Today’s outing was led by some of the people from work, who like me, had not seen some of the local sights in Cebu. My department supervisor, my HR director and her daughter, and another employee and I went out for an adventure to see Fort San Pedro. The fort turned out to be closed by the time we got there for a State of the City type address in the Independence Square so we ended up at a 150 year old prison and toured around. Our tour guide’s name was Danny Boy. It was a crash course in Cebuano history and the founding of the Philippines. Oh, and the main theme of the outing turned out to be cats. Which I will make a separate post to photos of Filipino cats here.
But the focal point of today. The food. A question I get asked a lot is, “Do you have a ___________ like this where you are from?” and a lot of the time the answer is no. Where we had dinner tonight was one of these instances: an open air restaurant with a butcher case full of meat on sticks and an amazing charcoal grill at the center. Plastic chairs and tables were scattered through out and we ended up seeing a couple small lizards on the all and a stray cat in the restaurant. You picked a tray, filled it with the raw meet on sticks; they cooked it for you and brought it to your table.
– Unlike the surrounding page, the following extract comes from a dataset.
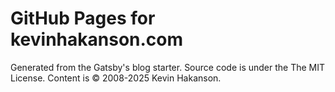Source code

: # GitHub Pages for kevinhakanson.com

Generated from the Gatsby's blog starter.  Source code is under the The MIT License.  Content is © 2008-2025 Kevin Hakanson.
Squid, the best chicken I have ever had (and the skin was heavenly), pork belly, and a few other things. Everything had an excellent smoky flavor and a succulent crunch from nice charcoal grill marks. Try as you might, I refuse to believe I will ever have grilled meat this tasty again and I know thems fightin’ words. I stand by them.
The more adventurous take on meat on sticks is a street vendor with a small charcoal grill cooking food on the side of the road for a few pesos a stick. I’m sure on my way to or from work I’ll have to try the “street food” version as a comparison this week. But. Damn. Still on the fence about how good this barbecue was? To all my American readers: It was better than bacon. Or anything you can wrap in bacon. If there’s one place for food I’ve been that I want to go back to, it’s this place. And yes I looked it up. It’s called AA’s. I would like to raise my grilled squid on a stick to the importance of food. Everyone’s got to eat. So you might as well eat it off a stick.